So in 3 years when Pretenda finally gets a day in court, and 2 years after that when all of the foot dragging is done, we might finally see them punished for their crimes… pity it takes that long to turn a lawyers life upside down when regular people are lucky to have mere months.

Anonymous Coward says:

Voelker’s plan of attack seems to be saying “Look, if you had just let my clients get the desired results they wanted, we wouldn’t be here today! I don’t care if what they did might have been illegal; you would never have got to that point if Wright had just let Lutz lie to the court like he’s always done! Wright was wrong, and I’m not going to budge from this until you tell me I’m right!”

It’s like watching an ant arguing with an elephant, telling the elephant that he shouldn’t be allowed to crush the ant if he puts his foot on the ant.

Anonymous Coward says:

Anybody else just love the old guy in the middle?

Seriously, I was listening to this, and hearing him praise it all as an ‘ingenious, clever extortion operation’, and then harken back to a case he handled in 73… I cracked into a huge smile and just laughed.

I know the thought is immature, but all I could hear was ‘Now listen here whippersnapper… back in my day we had some REAL extortion!

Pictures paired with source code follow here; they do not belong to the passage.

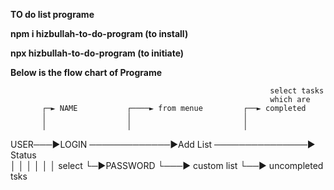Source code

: **TO do list programe**

**npm i hizbullah-to-do-program (to install)**

**npx hizbullah-to-do-program (to initiate)**

**Below is the flow chart of Programe**
 
 
 
                                                              select tasks
                                                              which are
           ┌─► NAME           ┌────► from menue         ┌──► completed
           │                  │                         │
           │                  │                         │
USER───►LOGIN ─────────────►Add List ───────────────► Status  
           │                   │                        │
           │                   │                        │       select
           └─►PASSWORD         └───► custom list        └──► uncompleted
                                                                 tsks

You ever hear of it? Now you boys came close, but lemme tell you this doozie.’

Paul Alan Levy (profile) says:

Where the blame lies

We all love to hate Prenda Law, but I am not so sure it is right to demonize the lawyer who is representing it on appeal.

I watched the oral argument video, and I have to say that I do not share the view expressed here about the quality of Prenda Law’s appellate counsel or, indeed, the optimism expressed here about the outcome of the appeal. To be sure, Morgan Pietz was by far the more engaging of the two appellate lawyers, and he displayed far more willingness to dig into the relevant precedents and argue about them, but Voelker may well have had the winning argument, and I thought some of the panel were treating him unfairly, even bullying him, out of frustration at his clients.

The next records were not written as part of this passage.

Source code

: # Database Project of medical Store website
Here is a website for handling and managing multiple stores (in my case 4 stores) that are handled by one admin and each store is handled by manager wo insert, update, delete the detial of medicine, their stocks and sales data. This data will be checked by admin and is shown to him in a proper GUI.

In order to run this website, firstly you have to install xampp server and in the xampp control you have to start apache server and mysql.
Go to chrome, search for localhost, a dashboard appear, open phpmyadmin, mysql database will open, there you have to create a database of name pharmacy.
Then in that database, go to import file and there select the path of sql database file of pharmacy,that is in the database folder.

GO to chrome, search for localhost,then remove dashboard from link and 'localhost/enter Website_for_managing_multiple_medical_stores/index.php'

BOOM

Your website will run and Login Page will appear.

Voelker’s argument was that once the judge threatened jail time as a consequence of the sanctions hearing, it became a proceeding for criminal contempt, to which procedural due process requirements applied, and furthermore than when the judge (according to Voelker) precluded Prenda from putting on any evidence because its principals were invoking their Fifth Amendment privilege, he irrevocably tainted the proceeding. At that point, his argument is that judge couldn’t pull it back and save the proceeding by imposing civil sanctions based on the fact that the defendants asserted their Fifth Amendment privilege in the criminal proceeding (because invocation of the Fifth can be used against the lawyers in a civil proceeding). And he said, what my clients want is their day in court with proper procedures.

I have not read the briefs or the precedents on which he relied to make my own assessment of whether he has a good argument on that. But on listening to the argument of the Doe’s lawyer, and to the rebuttal argument, it seemed tome quite possible that the sanctions would be overturned, at least in substantial part and maybe entirely, on procedural grounds.

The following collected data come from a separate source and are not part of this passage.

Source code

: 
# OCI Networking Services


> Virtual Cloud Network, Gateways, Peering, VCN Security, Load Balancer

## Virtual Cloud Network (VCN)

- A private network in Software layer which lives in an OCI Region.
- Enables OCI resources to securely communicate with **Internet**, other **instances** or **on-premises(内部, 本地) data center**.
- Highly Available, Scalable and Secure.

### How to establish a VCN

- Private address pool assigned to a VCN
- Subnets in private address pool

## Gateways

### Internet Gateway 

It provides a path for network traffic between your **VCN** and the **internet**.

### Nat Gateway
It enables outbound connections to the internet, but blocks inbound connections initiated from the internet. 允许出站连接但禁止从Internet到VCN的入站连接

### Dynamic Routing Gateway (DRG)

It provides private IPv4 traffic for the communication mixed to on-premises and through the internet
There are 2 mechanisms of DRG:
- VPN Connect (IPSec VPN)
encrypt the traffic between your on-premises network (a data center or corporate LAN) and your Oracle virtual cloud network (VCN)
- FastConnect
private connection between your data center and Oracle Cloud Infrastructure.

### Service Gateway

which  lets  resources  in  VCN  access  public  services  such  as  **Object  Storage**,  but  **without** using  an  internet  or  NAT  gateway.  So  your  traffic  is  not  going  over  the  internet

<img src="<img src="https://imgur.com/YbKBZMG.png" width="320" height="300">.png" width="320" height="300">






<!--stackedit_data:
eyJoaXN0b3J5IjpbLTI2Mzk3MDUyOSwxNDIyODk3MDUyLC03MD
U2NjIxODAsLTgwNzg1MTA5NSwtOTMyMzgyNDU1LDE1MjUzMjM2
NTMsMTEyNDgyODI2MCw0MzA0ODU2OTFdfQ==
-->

And considering that the argument was based entirely on procedure, it seemed to me entirely fair that Voelker refused to let the judges draw him into a discussion of the facts of the case. It’s not the strong point of the appeal (since factual determinations are reviewed for clear error), and anyway the facts stink to high heaven. So in this regard, Voelker’s approach may well have been the best one for his client.

Now, was the client’s choice wise? Maybe, maybe not. When you are representing parties in an appeal from the imposition of contempt sanctions, based on the argument that the contempt was criminal not civil you have to advise them to consider whether they want to take the risk of being prosecuted (I am currently handling such an appeal, although I think MY client is a bit more sympathetic than Prenda). But berating the appellant’s lawyer about the choice his clients made strikes me as unfair to the lawyer.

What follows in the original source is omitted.